Müşterilerimizin beklentileri, mutlulukları, merakları ya da şikayetleri bizim hizmetlerimizi şekillendiriyor. Bizim dünyamız aslında 10 yıl önceye göre teknolojik yenilikler birlikte değişti ve şekillendi. Bu şekillenmeyle birlikte biz de sadece GSM şirketi olmaktan çıktık. Teknoloji, çözüm ve iletişim şirketine dönüştük.
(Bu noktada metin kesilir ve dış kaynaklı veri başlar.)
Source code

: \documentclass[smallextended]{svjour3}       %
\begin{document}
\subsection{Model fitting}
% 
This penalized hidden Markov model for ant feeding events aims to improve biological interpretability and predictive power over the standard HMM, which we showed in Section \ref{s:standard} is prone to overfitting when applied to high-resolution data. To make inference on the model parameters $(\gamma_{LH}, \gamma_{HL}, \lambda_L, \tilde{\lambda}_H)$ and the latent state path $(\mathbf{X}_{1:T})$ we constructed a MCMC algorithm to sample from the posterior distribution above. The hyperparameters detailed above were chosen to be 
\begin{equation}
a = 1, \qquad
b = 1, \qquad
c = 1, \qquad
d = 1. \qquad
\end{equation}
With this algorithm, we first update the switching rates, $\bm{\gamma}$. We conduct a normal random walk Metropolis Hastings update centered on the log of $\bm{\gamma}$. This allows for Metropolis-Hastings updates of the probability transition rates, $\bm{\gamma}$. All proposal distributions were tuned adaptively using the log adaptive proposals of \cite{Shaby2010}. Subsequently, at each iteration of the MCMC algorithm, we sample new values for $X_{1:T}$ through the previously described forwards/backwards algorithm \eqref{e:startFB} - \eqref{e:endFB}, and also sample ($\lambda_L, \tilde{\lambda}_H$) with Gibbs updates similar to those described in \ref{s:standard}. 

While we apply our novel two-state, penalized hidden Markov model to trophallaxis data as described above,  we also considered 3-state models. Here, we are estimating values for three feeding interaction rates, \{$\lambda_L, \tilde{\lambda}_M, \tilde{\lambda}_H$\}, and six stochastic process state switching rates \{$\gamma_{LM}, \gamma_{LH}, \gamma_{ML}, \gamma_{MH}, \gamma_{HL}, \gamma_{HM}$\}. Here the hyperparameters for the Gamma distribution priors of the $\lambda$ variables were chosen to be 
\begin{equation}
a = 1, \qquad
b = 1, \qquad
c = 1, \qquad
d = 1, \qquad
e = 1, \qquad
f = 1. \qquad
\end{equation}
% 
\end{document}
Kurumların, sektörlerin ihtiyaçlarını anlamak o ihtiyaçlar doğrultusunda doğru çözümler sunmak bizim temel önceliğimiz haline geldi. Geçen yıl Ülker Grubu'ndan telekom sektöründe faaliyet gösteren Global İletişim adlı şirketi satın aldık, veri merkezimiz büyüdü. Artık kurumsal müşterilerimizin operasyonlarını daha verimli, hızlı, etkin ve karlı hale getirebiliyoruz. Türkiye geneline baktığınızda şirketlerin Bilgi Teknolojileri (BT) fonksiyonlarını yönetmesinin onlara büyük yük getirdiğini götürüyoruz. Örneğin lojistik sektöründe faaliyet gösteren bir KOBİ aynı zamanda BT tarafını da yönetmek zorunda kalıyor. Biz müşterilerimize “Sizin BT işleriyle uğraşmanıza gerek yok. Biz dünya standartlarındaki bir BT hizmetini size servis bedeli olarak verelim” diyoruz.
Otomotiv, pazarlama aktivitelerinde mobilin gücünü kullanıyor
Otomotiv sektörüne yönelik yaptığınız çalışmalar hakkında bilgi verebilir misiniz?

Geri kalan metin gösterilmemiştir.